Perhaps a Christian hermeneutical ethic similar to the one I fleetingly mentioned above would both allow for an inclusion of moral considerations but would require a more careful examination of the morals at stake in any given artwork. Such a hermeneutic is one way to evaluate art, and next time, I will look at an important Mormon text: Levi Peterson’s The Backslider.


Comments

  1. Thank you whoever formatted this! Just to be clear, the first part is not a quote. It’s still mine. I’m sorry to start en medias res.

    Comment by Elizabeth — September 6, 2008 @ 1:17 pm

  2. “It is when the individual’s faith is weak, not when it is strong, that he will be afraid of an honest fictional representation of life”.

    Does this mean some ‘R rated’ movies can be of value?
    Or, that ‘R rated’, is not a good reason to reject a movie?

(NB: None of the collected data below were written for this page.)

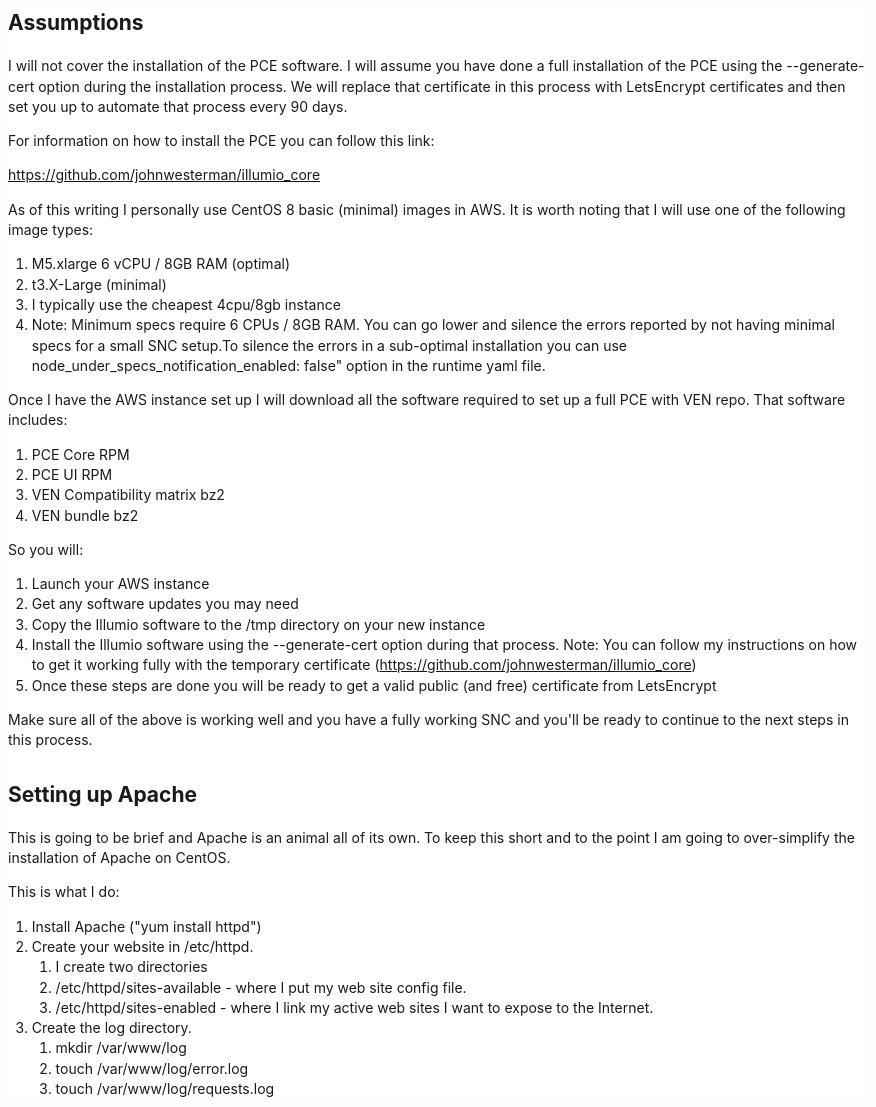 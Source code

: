 ## Assumptions

I will not cover the installation of the PCE software. I will assume you have done a full installation of the PCE using the --generate-cert option during the installation process. We will replace that certificate in this process with LetsEncrypt certificates and then set you up to automate that process every 90 days.

For information on how to install the PCE you can follow this link:

https://github.com/johnwesterman/illumio_core

As of this writing I personally use CentOS 8 basic (minimal) images in AWS. It is worth noting that I will use one of the following image types:

1. M5.xlarge 6 vCPU / 8GB RAM (optimal)
1. t3.X-Large (minimal)
1. I typically use the cheapest 4cpu/8gb instance
1. Note: Minimum specs require 6 CPUs / 8GB RAM. You can go lower and silence the errors reported by not having minimal specs for a small SNC setup.To silence the errors in a sub-optimal installation you can use node_under_specs_notification_enabled: false" option in the runtime yaml file.

Once I have the AWS instance set up I will download all the software required to set up a full PCE with VEN repo. That software includes:

1. PCE Core RPM
1. PCE UI RPM
1. VEN Compatibility matrix bz2
1. VEN bundle bz2

So you will:

1. Launch your AWS instance
1. Get any software updates you may need
1. Copy the Illumio software to the /tmp directory on your new instance
1. Install the Illumio software using the --generate-cert option during that process. Note: You can follow my instructions on how to get it working fully with the temporary certificate (https://github.com/johnwesterman/illumio_core)
1. Once these steps are done you will be ready to get a valid public (and free) certificate from LetsEncrypt

Make sure all of the above is working well and you have a fully working SNC and you'll be ready to continue to the next steps in this process.

## Setting up Apache

This is going to be brief and Apache is an animal all of its own. To keep this short and to the point I am going to over-simplify the installation of Apache on CentOS.

This is what I do:

1. Install Apache ("yum install httpd")
1. Create your website in /etc/httpd.
   1. I create two directories
   1. /etc/httpd/sites-available - where I put my web site config file.
   1. /etc/httpd/sites-enabled - where I link my active web sites I want to expose to the Internet.
1. Create the log directory.
   1. mkdir /var/www/log
   1. touch /var/www/log/error.log
   1. touch /var/www/log/requests.log 
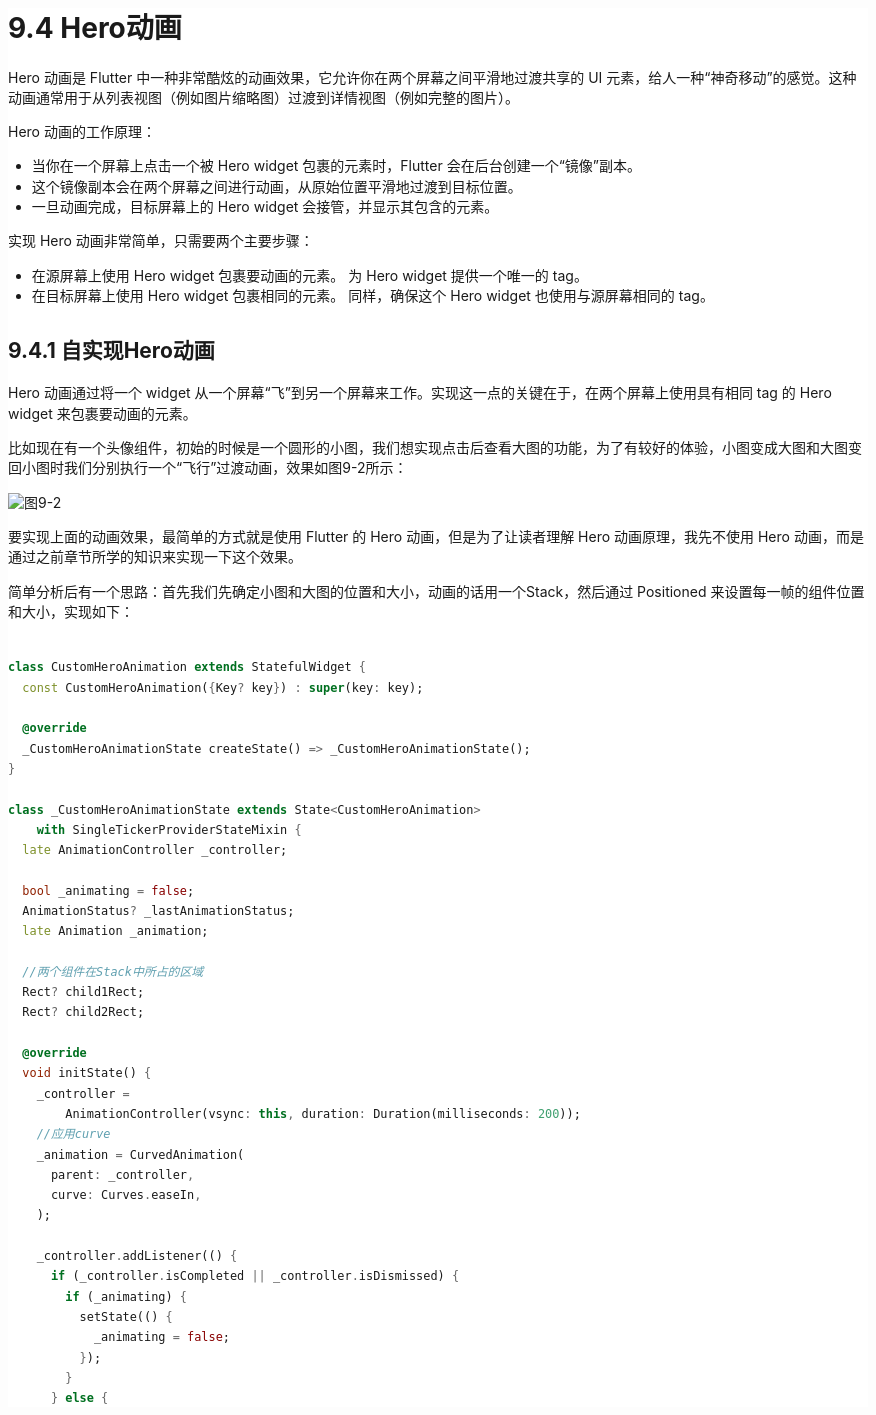 # 9.4 Hero动画
Hero 动画是 Flutter 中一种非常酷炫的动画效果，它允许你在两个屏幕之间平滑地过渡共享的 UI 元素，给人一种“神奇移动”的感觉。这种动画通常用于从列表视图（例如图片缩略图）过渡到详情视图（例如完整的图片）。

Hero 动画的工作原理：

- 当你在一个屏幕上点击一个被 Hero widget 包裹的元素时，Flutter 会在后台创建一个“镜像”副本。
- 这个镜像副本会在两个屏幕之间进行动画，从原始位置平滑地过渡到目标位置。
- 一旦动画完成，目标屏幕上的 Hero widget 会接管，并显示其包含的元素。

实现 Hero 动画非常简单，只需要两个主要步骤：

- 在源屏幕上使用 Hero widget 包裹要动画的元素。 为 Hero widget 提供一个唯一的 tag。
- 在目标屏幕上使用 Hero widget 包裹相同的元素。 同样，确保这个 Hero widget 也使用与源屏幕相同的 tag。

## 9.4.1 自实现Hero动画
Hero 动画通过将一个 widget 从一个屏幕“飞”到另一个屏幕来工作。实现这一点的关键在于，在两个屏幕上使用具有相同 tag 的 Hero widget 来包裹要动画的元素。

比如现在有一个头像组件，初始的时候是一个圆形的小图，我们想实现点击后查看大图的功能，为了有较好的体验，小图变成大图和大图变回小图时我们分别执行一个“飞行”过渡动画，效果如图9-2所示：

![图9-2](../imgs/9-2.gif)

要实现上面的动画效果，最简单的方式就是使用 Flutter 的 Hero 动画，但是为了让读者理解 Hero 动画原理，我先不使用 Hero 动画，而是通过之前章节所学的知识来实现一下这个效果。

简单分析后有一个思路：首先我们先确定小图和大图的位置和大小，动画的话用一个Stack，然后通过 Positioned 来设置每一帧的组件位置和大小，实现如下：

```dart

class CustomHeroAnimation extends StatefulWidget {
  const CustomHeroAnimation({Key? key}) : super(key: key);

  @override
  _CustomHeroAnimationState createState() => _CustomHeroAnimationState();
}

class _CustomHeroAnimationState extends State<CustomHeroAnimation>
    with SingleTickerProviderStateMixin {
  late AnimationController _controller;

  bool _animating = false;
  AnimationStatus? _lastAnimationStatus;
  late Animation _animation;

  //两个组件在Stack中所占的区域
  Rect? child1Rect;
  Rect? child2Rect;

  @override
  void initState() {
    _controller =
        AnimationController(vsync: this, duration: Duration(milliseconds: 200));
    //应用curve
    _animation = CurvedAnimation(
      parent: _controller,
      curve: Curves.easeIn,
    );

    _controller.addListener(() {
      if (_controller.isCompleted || _controller.isDismissed) {
        if (_animating) {
          setState(() {
            _animating = false;
          });
        }
      } else {
```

    Comment by Bob — September 6, 2008 @ 4:09 pm

  3. Whoops – sorry. I’m had a headachy couple of days. What follows are some Barth/Edwards influenced speculations.

    Resolved:

    1) It is a feeble view of art that isolates it as a sphere of its own for those who find it amusing. The word and command of God demand art, since it is art that sets us under the word of the new heaven and the new earth.
    -Karl Barth, Ethics (1981) 510.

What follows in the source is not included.